Real progress was made on voice and video, thanks to better hardware, with de facto standardisation and front camera in smartphones, and later front webcams in laptops. Also, in the late 2nd gen large bandwidth improvements were made thanks to 3G, and then 4G on mobile, and ADSL and optic fiber at home. People now expect most voice calls to work at least with the same quality as regular cell and landline phones. Video calls are much more sensitive to bandwidth limitations, thus users are still prepared to accept some glitches (although the degree of acceptance varies depending on whether it’s personal or business use).

i. Specificities: message actions, mentions, and… sticker craze!

On IM, typos are expected, as you type fast on a small keyboard, and you have auto-correct. Now, you can make sent message corrections. After a message was sent (and probably received), you now have the possibility to edit it on both ends (including archive).

Also, lots of apps propose the capacity to reply to a specific message, to quote or forward or resend a message, and to mention someone with the @nickname notation. These features have made chat much more mature.

A feature has also been borrowed from SMS and largely enhanced: the markers for sent, received, read. That was showed by ticks, labels, or simply metadata text. Some even went further with watermarking a conversation, saying a contact has read all messages until this one.

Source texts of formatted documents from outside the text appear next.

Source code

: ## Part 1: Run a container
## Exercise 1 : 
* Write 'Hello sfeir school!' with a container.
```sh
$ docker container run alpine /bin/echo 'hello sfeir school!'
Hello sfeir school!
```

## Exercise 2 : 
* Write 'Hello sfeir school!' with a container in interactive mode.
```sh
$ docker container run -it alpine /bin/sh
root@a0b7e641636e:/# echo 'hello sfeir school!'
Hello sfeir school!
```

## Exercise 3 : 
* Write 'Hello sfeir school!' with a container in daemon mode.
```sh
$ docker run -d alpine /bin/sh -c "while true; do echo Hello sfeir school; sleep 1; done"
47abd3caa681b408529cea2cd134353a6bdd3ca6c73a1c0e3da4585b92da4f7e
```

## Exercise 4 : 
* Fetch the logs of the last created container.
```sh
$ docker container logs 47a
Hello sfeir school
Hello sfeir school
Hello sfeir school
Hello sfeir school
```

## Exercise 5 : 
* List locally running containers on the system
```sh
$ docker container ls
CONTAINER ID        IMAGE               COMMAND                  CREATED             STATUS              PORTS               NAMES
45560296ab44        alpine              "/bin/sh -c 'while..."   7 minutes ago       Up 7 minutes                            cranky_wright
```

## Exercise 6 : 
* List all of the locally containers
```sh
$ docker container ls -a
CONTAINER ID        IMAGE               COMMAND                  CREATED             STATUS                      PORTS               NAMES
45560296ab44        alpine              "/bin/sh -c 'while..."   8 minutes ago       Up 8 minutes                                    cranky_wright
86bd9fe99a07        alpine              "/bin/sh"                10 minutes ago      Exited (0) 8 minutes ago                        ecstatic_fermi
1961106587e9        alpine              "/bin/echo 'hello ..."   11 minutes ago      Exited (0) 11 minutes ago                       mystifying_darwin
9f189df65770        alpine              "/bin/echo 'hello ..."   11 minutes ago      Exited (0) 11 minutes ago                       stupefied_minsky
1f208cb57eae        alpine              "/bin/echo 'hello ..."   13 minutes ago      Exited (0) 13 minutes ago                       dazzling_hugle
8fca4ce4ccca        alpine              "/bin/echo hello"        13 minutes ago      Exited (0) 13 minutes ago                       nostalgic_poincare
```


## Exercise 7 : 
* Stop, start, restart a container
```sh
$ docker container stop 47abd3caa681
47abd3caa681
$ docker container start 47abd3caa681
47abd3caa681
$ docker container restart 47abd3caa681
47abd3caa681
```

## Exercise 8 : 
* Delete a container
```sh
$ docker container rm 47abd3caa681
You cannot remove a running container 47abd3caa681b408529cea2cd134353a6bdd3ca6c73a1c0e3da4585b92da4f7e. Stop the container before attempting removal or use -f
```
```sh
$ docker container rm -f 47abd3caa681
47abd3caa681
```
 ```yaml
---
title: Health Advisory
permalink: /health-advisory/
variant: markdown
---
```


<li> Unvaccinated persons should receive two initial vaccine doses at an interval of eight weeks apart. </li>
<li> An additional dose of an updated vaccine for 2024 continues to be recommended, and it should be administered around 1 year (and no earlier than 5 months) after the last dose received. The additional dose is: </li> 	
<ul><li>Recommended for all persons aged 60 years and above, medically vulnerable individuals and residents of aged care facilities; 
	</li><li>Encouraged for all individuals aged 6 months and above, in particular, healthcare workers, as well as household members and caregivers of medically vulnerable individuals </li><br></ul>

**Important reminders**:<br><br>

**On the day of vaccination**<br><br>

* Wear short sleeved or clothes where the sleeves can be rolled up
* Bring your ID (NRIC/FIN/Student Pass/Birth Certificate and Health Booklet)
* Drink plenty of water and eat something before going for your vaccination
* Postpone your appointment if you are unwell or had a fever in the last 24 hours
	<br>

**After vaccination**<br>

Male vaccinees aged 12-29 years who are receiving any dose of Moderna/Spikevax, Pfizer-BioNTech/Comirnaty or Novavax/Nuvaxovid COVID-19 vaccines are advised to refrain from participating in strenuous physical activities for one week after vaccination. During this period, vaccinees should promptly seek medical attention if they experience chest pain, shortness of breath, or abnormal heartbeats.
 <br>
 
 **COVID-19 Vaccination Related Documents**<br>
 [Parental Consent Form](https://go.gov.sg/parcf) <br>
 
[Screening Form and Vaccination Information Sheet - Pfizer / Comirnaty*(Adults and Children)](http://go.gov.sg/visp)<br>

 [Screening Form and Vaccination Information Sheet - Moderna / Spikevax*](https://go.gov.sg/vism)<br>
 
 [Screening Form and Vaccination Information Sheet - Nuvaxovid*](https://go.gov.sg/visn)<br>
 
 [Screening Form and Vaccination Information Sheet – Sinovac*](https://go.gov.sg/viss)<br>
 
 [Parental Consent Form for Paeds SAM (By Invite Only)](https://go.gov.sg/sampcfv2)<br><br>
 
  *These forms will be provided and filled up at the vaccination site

Stickers, stickers and stickers! Lots of IM apps proposed stickers. You could send a conversation-wide image, cuter and richer than smileys. Stickers are also much lighter than images, as they are just a suite of characters sent over the wire, sticker images being stored locally on each device. These enabled people to convey emotion much more rapidly and with more fun. Some made stickers a source of revenue, selling sticker packs, or letting advertisers pay to propose free-to-the-consumer, branded stickers packs.

Summary

The second generation is the era that made IM asynchronous, and long-lived. Much like the SMS experience from which it borrowed a lot, but also to which it added great maturity.